Bernard in the Stephen King novel -- Charline wouldn't hesitate to give
it a bath or shampoo, or trim its toenails, said Tarah James, a coworker
at the Petco store in South Attleboro.
"She got bit. She got bit several times," said Charline's mother,
Lorraine (Paquette) Desrochers.
Was she discouraged? "Are you kidding?" Desrochers said. "She
couldn't wait to go to work."
Charline was one of four children of Edward G. Gingras, who lives in
Bellingham, Mass., and Desrochers, who remarried after she and Edward
Gingras divorced.
She rode a motorcycle at age 14, brought home stray animals while she
was growing up in Pawtucket, and went to William M. Davies Jr. Career
and Technical High School in Lincoln, where she learned cabinet-making.

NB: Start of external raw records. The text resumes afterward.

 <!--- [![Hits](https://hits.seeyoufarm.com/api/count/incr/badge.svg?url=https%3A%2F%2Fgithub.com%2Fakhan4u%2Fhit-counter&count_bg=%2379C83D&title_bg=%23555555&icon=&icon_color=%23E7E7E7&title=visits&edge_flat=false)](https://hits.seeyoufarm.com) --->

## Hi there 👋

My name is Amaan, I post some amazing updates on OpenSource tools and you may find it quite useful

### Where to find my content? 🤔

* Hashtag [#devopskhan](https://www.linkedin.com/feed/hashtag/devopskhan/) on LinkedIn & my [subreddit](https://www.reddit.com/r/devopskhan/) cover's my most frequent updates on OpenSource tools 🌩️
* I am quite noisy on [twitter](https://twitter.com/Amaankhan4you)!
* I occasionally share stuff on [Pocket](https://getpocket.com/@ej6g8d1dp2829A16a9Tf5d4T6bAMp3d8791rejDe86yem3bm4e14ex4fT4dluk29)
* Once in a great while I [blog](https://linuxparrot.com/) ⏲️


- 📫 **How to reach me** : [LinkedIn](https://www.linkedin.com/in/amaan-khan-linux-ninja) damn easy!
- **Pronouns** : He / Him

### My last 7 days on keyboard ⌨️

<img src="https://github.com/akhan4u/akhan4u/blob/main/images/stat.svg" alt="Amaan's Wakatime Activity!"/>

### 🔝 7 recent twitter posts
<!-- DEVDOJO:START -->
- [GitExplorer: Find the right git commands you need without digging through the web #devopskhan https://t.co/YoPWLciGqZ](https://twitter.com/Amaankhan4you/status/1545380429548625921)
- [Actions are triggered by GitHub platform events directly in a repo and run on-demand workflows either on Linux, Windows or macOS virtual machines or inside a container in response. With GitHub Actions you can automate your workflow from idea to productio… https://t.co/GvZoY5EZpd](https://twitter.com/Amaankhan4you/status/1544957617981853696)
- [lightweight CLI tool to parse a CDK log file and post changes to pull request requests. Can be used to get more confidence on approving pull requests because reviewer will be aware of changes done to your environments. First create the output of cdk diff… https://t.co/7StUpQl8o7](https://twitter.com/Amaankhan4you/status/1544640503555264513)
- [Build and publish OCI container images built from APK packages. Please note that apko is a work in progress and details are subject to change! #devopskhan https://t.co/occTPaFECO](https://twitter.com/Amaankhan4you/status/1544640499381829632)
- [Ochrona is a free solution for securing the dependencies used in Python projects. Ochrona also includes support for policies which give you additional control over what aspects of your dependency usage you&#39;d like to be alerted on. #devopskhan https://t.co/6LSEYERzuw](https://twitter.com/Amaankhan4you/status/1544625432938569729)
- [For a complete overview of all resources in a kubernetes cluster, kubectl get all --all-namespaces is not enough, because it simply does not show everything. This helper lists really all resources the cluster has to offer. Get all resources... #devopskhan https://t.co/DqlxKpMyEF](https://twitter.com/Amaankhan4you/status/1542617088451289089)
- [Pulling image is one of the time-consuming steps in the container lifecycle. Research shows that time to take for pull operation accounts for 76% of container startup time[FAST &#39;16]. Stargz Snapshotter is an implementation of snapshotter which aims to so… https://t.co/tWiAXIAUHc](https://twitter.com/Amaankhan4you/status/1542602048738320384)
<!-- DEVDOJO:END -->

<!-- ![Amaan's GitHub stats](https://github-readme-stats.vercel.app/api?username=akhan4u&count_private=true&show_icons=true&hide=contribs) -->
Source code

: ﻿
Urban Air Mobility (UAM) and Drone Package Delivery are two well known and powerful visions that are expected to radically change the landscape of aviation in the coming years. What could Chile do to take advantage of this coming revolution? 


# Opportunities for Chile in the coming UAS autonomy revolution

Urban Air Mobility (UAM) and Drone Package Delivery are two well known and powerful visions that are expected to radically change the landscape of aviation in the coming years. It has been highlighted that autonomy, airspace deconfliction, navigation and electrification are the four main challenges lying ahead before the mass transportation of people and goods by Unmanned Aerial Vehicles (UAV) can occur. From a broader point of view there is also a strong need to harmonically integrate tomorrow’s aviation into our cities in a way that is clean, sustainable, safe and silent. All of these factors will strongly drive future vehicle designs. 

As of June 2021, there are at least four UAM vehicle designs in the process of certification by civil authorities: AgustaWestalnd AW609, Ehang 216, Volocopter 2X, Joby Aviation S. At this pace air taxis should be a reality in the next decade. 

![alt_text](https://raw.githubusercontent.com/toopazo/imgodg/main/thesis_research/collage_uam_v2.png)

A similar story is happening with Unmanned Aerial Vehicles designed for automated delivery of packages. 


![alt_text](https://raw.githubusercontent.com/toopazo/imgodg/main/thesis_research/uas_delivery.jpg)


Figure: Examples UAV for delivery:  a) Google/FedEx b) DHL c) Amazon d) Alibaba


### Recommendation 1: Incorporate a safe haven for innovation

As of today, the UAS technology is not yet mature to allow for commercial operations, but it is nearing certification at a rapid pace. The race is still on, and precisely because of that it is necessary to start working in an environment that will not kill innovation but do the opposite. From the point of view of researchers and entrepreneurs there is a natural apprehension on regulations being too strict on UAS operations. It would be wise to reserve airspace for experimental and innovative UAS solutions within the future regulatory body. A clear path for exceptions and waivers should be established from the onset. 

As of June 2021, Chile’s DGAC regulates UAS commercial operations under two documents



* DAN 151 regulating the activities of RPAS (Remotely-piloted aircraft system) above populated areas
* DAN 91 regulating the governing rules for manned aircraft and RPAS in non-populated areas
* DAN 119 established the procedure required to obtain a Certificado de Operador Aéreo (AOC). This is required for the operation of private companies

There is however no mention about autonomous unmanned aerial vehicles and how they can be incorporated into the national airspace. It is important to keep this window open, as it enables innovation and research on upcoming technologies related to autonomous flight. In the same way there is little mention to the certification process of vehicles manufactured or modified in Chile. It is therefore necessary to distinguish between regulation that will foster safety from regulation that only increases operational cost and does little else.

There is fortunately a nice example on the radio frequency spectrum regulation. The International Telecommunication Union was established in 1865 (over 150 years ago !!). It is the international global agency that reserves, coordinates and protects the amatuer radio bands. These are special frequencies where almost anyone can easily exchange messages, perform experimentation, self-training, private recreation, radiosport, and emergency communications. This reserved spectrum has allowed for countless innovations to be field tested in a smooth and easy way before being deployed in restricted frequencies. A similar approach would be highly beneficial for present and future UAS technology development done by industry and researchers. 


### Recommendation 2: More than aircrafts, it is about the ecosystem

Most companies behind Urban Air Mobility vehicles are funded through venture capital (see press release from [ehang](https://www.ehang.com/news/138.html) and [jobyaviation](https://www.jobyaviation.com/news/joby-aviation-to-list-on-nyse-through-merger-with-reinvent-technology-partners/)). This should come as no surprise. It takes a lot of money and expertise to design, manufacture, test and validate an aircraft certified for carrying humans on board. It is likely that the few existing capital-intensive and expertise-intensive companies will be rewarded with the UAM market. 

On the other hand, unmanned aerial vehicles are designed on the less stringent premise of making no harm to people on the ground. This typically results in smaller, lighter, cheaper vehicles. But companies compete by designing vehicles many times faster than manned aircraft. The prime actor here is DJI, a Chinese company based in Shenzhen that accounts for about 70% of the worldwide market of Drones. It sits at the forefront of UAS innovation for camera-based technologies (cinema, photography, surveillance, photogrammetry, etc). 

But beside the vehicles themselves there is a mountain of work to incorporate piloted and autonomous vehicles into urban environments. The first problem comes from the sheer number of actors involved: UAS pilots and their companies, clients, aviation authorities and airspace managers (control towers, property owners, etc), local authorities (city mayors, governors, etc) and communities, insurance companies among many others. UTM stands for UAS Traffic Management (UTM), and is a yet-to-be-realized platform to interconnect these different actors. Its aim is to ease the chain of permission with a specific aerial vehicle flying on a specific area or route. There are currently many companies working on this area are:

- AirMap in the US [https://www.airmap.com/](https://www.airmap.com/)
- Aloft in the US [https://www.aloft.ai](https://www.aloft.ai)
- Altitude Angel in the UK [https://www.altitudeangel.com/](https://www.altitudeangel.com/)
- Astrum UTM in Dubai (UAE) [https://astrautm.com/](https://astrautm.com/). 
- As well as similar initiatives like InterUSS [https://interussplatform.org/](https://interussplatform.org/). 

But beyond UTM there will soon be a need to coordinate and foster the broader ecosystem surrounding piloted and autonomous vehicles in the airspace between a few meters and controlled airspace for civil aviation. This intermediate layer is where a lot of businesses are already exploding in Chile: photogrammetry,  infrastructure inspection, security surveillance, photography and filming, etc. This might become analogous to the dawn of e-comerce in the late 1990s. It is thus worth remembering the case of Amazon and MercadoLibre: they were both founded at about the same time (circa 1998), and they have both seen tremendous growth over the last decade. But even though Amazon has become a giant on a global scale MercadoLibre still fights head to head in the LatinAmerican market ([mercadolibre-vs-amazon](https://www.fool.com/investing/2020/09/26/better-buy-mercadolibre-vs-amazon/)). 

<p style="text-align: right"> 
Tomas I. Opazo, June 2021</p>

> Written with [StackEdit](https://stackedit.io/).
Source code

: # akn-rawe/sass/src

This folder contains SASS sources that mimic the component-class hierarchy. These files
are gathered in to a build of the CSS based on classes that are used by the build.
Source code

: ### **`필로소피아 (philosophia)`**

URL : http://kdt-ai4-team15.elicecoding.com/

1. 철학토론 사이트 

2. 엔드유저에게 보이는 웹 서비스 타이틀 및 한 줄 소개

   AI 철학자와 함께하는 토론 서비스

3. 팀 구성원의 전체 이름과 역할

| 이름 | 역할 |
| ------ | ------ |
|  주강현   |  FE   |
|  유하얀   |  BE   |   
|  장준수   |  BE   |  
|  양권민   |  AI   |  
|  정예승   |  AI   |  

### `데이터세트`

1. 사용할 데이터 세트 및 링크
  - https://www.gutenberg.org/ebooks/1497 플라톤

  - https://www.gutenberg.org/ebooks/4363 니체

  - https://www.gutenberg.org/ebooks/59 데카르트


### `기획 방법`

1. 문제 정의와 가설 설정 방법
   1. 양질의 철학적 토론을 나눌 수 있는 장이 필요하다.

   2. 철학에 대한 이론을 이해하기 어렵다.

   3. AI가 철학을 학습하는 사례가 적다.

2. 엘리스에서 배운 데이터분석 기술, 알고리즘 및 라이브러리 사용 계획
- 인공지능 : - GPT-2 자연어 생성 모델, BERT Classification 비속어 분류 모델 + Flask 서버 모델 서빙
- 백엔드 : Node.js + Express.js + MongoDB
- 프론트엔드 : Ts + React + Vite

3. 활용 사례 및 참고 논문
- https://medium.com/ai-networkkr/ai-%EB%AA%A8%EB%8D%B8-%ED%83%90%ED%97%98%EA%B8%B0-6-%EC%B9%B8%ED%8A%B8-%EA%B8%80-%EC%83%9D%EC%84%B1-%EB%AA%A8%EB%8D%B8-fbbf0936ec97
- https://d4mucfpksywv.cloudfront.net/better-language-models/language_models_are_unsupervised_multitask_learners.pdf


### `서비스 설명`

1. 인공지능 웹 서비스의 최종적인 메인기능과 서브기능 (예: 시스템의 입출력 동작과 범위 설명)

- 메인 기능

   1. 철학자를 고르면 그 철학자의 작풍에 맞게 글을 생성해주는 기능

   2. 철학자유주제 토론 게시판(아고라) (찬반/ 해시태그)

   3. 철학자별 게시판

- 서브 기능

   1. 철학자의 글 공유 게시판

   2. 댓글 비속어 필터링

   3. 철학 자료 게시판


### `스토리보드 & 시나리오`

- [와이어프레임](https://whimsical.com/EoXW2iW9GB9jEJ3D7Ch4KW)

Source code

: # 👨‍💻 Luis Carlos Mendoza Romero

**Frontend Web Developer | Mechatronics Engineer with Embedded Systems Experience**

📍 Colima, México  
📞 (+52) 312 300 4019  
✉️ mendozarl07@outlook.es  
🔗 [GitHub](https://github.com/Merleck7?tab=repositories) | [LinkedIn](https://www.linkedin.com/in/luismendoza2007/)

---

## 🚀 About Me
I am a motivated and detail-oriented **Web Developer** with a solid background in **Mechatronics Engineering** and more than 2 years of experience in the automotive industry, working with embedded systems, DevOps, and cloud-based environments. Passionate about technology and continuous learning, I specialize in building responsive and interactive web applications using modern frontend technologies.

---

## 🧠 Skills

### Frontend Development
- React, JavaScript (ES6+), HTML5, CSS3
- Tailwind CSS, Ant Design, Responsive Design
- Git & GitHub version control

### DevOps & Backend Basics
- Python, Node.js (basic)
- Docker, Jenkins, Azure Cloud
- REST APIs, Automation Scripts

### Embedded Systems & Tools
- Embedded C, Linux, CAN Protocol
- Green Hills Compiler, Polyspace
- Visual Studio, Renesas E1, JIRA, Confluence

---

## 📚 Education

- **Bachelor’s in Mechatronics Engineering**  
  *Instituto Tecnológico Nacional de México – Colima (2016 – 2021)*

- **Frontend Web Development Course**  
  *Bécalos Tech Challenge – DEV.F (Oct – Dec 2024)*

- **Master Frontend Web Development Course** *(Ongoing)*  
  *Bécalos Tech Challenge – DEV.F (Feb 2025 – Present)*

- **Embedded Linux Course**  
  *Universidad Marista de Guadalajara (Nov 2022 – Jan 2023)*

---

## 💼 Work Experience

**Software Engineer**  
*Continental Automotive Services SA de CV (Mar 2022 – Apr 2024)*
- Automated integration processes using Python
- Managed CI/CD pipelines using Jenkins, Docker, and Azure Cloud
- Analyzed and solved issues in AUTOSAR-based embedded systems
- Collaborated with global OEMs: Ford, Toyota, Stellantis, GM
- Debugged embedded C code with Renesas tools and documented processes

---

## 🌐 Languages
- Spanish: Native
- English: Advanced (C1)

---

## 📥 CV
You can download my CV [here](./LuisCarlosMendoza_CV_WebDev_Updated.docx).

In 1988, a year after she finished at the Pedigree Professional School
of Dog Grooming in Lynn, Mass., she enlisted in the Army and became a
diesel mechanic.
"In other words," said Desrochers, "she was a tomboy from
day one."
Specialist Gingras took part in Operation Desert Storm, repairing Jeeps,
trucks and Humvees.
While she was in the Army, she married another soldier, Larry Fick, of
Merrill, Mich. After they divorced, she and Fick agreed to share in the
upbringing of their two children, Samantha, 12, and William, 10. Each
parent would have custody for seven years.
In 1995, Charline moved back to Rhode Island and went into the dog-grooming
business. She bought a two-family house in Central Falls and had her mother
and stepfather, Henry D. Desrochers, move in downstairs so the children
would have someone to look after them while she was working.
Samantha and William have been back with their father since September.
Charline worked the 1 to 9 p.m. shift at Petco that Thursday night, then
went with a friend to The Station. She wasn't in the nightclub more than
five minutes, Desrochers said, when the fire broke out.